Building Department Jurisdiction

Good Day! Looking for input on issue I have with local building department . Summary:

Florida Park / 23 homes
Park Owned Homes Aged 1960 - 1992
Small Community Building Department

We acquired a terrible small community park 23 lots, 14 vacant homes and have renovated virtually all the home inside and out, over the past 6 months, since acquisition.

Now, this is the second time the location building inspector has tagged one of the homes.

The first time, while renovating a particular home, we were required to have stamped engineered plans for entrance steps, with concrete pad/foundation and bolted down, resulting in 3 inspections.

So great - I have 26 sets of stairs and one can survive a tornado… stupid!

Now we have a 1960 mobile home, virtually flat roof and we decided to install new metal. The building inspector said he had to tag it because they received a complaint (happens to be someone we are evicting). The inspector said “roof looks good” but you have to pull permit. “I might ask you to put a few more screws in the roof”.

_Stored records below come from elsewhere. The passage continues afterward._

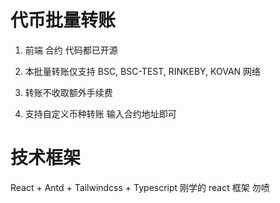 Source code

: # 代币批量转账

1. 前端 合约 代码都已开源

2. 本批量转账仅支持 BSC, BSC-TEST, RINKEBY, KOVAN 网络

3. 转账不收取额外手续费

4. 支持自定义币种转账 输入合约地址即可

# 技术框架

React + Antd + Tailwindcss + Typescript
刚学的 react 框架 勿喷
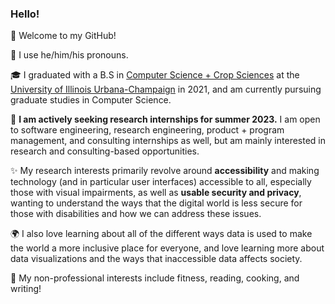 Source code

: ### Hello! 

🥳 Welcome to my GitHub!

🍵 I use he/him/his pronouns. 

🎓 I graduated with a B.S in [Computer Science + Crop Sciences](https://cs.illinois.edu/academics/undergraduate/degree-program-options/cs-x-degree-programs/computer-science-crop-sciences) at the [University of Illinois Urbana-Champaign](https://illinois.edu/) in 2021, and am currently pursuing graduate studies in Computer Science.

💼 **I am actively seeking research internships for summer 2023.** I am open to software engineering, research engineering, product + program management, and consulting internships as well, but am mainly interested in research and consulting-based opportunities. 

✨ My research interests primarily revolve around **accessibility** and making technology (and in particular user interfaces) accessible to all, especially those with visual impairments, as well as  **usable security and privacy**, wanting to understand the ways that the digital world is less secure for those with disabilities and how we can address these issues.

🌍 I also love learning about all of the different ways data is used to make the world a more inclusive place for everyone, and love learning more about data visualizations and the ways that inaccessible data affects society.

🍳 My non-professional interests include fitness, reading, cooking, and writing!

I’m licensed building contractor and even with my ownership of the property (LLC titled) they will not allow permit. Florida requires roofing license or GC to roof. I just decided to hire a roofing company and are receiving bids of $10,000 -$12,000 for 400 sf or work.

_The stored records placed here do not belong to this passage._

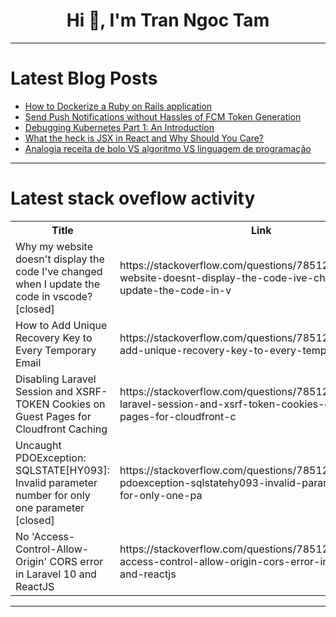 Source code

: <h1 align="center">Hi 👋, I'm Tran Ngoc Tam</h1>

---

# Latest Blog Posts 
<!-- BLOG-POST-LIST:START -->
- [How to Dockerize a Ruby on Rails application](https://dev.to/datarockets/how-to-dockerize-a-ruby-on-rails-application-4h81)
- [Send Push Notifications without Hassles of FCM Token Generation](https://dev.to/suprsend/send-push-notifications-without-hassles-of-fcm-token-generation-1n91)
- [Debugging Kubernetes Part 1: An Introduction](https://dev.to/codenameone/debugging-kubernetes-part-1-an-introduction-1l21)
- [What the heck is JSX in React and Why Should You Care?](https://dev.to/arnabsahawrk/what-the-heck-is-jsx-in-react-and-why-should-you-care-38f6)
- [Analogia receita de bolo VS algoritmo VS linguagem de programação](https://dev.to/devxbr/analogia-receita-de-bolo-vs-algoritmo-vs-linguagem-de-programacao-34he)
<!-- BLOG-POST-LIST:END -->

---

# Latest stack oveflow activity
<table>
  <tr><th>Title</th><th>Link</th></tr>
  <!-- STACKOVERFLOW:START --><tr><td>Why my website doesn&#39;t display the code I&#39;ve changed when I update the code in vscode? [closed]</td><td>https://stackoverflow.com/questions/78512412/why-my-website-doesnt-display-the-code-ive-changed-when-i-update-the-code-in-v</td></tr><tr><td>How to Add Unique Recovery Key to Every Temporary Email</td><td>https://stackoverflow.com/questions/78512390/how-to-add-unique-recovery-key-to-every-temporary-email</td></tr><tr><td>Disabling Laravel Session and XSRF-TOKEN Cookies on Guest Pages for Cloudfront Caching</td><td>https://stackoverflow.com/questions/78512347/disabling-laravel-session-and-xsrf-token-cookies-on-guest-pages-for-cloudfront-c</td></tr><tr><td>Uncaught PDOException: SQLSTATE[HY093]: Invalid parameter number for only one parameter [closed]</td><td>https://stackoverflow.com/questions/78512342/uncaught-pdoexception-sqlstatehy093-invalid-parameter-number-for-only-one-pa</td></tr><tr><td>No &#39;Access-Control-Allow-Origin&#39; CORS error in Laravel 10 and ReactJS</td><td>https://stackoverflow.com/questions/78512322/no-access-control-allow-origin-cors-error-in-laravel-10-and-reactjs</td></tr><!-- STACKOVERFLOW:END -->
</table>

---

Now I’m wondering if there might be a better approach to challenge the jurisdictional authority of the building department in an effort to keep them out of the park.

Here is my question:

I understand that post-1974 homes are regulated by HUD and not subject to IBC building standards. Would the same vicariously apply to pre-1974 homes?

Does anyone have recommendation for Florida Law Firm who can help push back on Building Department - if we have standing?

Any other advice or thought would be apprieated.

Thank you

Welcome to Florida. A person complains and our tax founded building inspector is there within 24 hours!!! We need a permit to change a window or door! Yes, things are troublesome in most parts of Florida with local government. We talked with the local tax assessor, and it was like talking to a wall trying to understand our totally out of control taxes we pay.